DATA FOR THIS EXERCISE -
________________________

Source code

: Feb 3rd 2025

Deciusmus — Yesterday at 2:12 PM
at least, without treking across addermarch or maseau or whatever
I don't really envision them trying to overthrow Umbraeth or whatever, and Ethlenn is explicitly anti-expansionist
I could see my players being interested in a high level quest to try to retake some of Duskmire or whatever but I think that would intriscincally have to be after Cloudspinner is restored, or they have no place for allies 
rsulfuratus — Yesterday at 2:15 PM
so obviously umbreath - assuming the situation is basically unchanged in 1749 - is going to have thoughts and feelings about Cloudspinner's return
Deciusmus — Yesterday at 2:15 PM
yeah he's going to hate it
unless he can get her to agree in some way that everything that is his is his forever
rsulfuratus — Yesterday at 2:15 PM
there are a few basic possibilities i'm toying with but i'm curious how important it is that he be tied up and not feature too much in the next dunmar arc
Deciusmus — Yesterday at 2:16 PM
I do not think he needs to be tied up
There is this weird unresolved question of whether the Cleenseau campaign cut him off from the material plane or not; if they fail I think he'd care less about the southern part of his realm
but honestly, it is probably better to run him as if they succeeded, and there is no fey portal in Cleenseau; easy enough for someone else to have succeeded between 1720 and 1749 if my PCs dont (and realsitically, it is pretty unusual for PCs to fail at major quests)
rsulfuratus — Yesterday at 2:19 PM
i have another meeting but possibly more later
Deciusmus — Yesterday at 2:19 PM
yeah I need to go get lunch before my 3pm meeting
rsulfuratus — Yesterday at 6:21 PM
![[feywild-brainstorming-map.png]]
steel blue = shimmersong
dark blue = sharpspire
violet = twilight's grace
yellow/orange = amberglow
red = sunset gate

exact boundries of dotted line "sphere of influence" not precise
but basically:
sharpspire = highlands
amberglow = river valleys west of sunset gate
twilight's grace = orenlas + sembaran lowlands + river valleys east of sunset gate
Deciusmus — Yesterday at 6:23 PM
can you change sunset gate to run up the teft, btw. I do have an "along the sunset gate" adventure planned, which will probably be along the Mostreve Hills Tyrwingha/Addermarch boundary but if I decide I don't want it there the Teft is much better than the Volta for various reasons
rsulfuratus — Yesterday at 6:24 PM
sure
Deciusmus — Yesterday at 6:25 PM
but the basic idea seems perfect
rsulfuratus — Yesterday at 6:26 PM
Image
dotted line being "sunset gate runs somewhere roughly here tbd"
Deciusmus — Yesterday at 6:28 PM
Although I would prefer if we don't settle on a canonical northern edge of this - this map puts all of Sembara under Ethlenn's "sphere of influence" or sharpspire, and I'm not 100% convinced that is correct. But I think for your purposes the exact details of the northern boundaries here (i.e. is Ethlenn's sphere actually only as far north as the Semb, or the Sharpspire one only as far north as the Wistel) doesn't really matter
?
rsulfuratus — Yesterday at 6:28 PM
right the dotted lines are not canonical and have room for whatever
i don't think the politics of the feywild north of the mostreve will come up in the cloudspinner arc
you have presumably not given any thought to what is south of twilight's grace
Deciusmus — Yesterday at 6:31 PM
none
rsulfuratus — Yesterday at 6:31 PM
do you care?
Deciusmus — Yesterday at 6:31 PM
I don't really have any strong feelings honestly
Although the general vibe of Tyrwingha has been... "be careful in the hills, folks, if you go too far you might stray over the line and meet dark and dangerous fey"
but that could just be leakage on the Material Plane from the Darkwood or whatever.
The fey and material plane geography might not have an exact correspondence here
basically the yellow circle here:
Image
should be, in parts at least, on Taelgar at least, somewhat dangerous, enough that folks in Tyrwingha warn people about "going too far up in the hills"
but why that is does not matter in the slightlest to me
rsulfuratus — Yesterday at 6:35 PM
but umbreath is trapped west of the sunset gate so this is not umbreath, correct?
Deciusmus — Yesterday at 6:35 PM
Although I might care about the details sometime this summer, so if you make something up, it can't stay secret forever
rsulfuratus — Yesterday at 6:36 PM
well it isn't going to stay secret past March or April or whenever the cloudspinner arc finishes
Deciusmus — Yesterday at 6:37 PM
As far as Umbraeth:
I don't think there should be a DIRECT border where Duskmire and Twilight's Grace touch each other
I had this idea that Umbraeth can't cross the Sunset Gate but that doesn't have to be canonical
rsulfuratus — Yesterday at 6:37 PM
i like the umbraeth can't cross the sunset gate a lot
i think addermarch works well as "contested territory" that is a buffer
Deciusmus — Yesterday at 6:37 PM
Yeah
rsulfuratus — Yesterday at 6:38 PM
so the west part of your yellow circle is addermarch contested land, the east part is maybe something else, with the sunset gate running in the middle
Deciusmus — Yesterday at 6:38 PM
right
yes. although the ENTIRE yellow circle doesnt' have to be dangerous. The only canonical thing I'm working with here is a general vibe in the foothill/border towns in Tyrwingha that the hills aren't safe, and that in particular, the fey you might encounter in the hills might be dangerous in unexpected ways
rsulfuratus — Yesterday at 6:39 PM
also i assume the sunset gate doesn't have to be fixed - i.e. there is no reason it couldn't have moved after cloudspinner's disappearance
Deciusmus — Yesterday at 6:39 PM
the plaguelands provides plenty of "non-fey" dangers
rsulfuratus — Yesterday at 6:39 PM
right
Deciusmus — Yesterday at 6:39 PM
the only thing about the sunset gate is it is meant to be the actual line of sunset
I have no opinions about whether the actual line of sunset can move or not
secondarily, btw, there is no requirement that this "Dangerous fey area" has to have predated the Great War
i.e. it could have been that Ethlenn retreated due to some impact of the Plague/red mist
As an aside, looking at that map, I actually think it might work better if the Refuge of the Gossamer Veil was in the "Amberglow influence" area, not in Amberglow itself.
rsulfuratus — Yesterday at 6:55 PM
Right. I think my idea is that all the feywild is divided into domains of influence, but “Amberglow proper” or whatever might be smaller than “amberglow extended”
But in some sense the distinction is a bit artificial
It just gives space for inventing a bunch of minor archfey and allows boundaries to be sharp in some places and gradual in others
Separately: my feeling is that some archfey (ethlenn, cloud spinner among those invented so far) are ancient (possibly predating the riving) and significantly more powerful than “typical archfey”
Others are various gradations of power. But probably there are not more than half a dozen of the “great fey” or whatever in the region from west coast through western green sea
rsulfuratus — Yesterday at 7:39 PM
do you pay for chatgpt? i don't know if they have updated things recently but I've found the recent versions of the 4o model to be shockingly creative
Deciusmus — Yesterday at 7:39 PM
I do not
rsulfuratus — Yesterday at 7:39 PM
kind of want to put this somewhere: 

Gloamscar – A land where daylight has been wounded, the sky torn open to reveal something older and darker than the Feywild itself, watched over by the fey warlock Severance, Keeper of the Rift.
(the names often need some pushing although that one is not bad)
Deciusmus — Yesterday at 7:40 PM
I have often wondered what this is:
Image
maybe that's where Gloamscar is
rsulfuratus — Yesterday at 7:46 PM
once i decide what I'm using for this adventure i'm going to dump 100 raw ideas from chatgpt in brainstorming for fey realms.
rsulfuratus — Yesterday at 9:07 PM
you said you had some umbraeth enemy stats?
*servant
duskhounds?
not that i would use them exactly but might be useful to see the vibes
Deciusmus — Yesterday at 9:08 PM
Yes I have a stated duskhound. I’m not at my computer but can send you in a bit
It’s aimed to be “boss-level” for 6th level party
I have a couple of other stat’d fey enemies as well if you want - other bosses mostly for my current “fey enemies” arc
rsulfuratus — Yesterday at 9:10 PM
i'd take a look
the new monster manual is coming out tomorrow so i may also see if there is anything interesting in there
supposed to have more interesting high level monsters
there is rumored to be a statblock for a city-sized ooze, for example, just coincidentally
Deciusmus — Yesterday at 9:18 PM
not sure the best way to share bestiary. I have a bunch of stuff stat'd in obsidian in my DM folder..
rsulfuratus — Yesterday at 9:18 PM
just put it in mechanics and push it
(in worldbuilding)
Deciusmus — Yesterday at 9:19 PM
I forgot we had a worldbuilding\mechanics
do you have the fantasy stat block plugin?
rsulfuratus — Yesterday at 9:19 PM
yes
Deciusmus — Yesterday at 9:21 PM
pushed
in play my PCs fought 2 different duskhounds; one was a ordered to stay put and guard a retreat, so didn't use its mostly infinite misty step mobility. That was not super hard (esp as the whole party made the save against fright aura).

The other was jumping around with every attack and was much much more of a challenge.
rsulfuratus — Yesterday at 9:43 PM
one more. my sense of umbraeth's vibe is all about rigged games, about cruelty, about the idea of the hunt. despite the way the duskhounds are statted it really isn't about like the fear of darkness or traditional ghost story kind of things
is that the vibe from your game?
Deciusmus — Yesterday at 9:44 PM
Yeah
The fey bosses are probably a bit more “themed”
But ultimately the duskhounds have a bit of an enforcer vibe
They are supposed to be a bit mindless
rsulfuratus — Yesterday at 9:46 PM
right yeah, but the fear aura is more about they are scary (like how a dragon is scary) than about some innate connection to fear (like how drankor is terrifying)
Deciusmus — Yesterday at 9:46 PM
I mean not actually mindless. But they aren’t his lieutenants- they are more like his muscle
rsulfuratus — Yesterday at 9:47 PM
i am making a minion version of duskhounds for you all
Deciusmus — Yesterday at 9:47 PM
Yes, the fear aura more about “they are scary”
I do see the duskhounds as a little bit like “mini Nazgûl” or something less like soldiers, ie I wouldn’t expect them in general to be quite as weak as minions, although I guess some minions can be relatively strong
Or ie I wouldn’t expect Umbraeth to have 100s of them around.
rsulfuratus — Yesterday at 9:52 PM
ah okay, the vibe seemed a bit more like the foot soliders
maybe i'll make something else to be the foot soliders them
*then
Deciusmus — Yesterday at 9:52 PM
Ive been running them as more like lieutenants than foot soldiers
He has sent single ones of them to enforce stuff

________________________

Each line in the entries above, starting at the line with "But in some" and ending at the line with "Others are various", is to be printed exactly, and only those lines.

FINAL ANSWER -
But in some sense the distinction is a bit artificial
It just gives space for inventing a bunch of minor archfey and allows boundaries to be sharp in some places and gradual in others
Separately: my feeling is that some archfey (ethlenn, cloud spinner among those invented so far) are ancient (possibly predating the riving) and significantly more powerful than “typical archfey”
Others are various gradations of power. But probably there are not more than half a dozen of the “great fey” or whatever in the region from west coast through western green sea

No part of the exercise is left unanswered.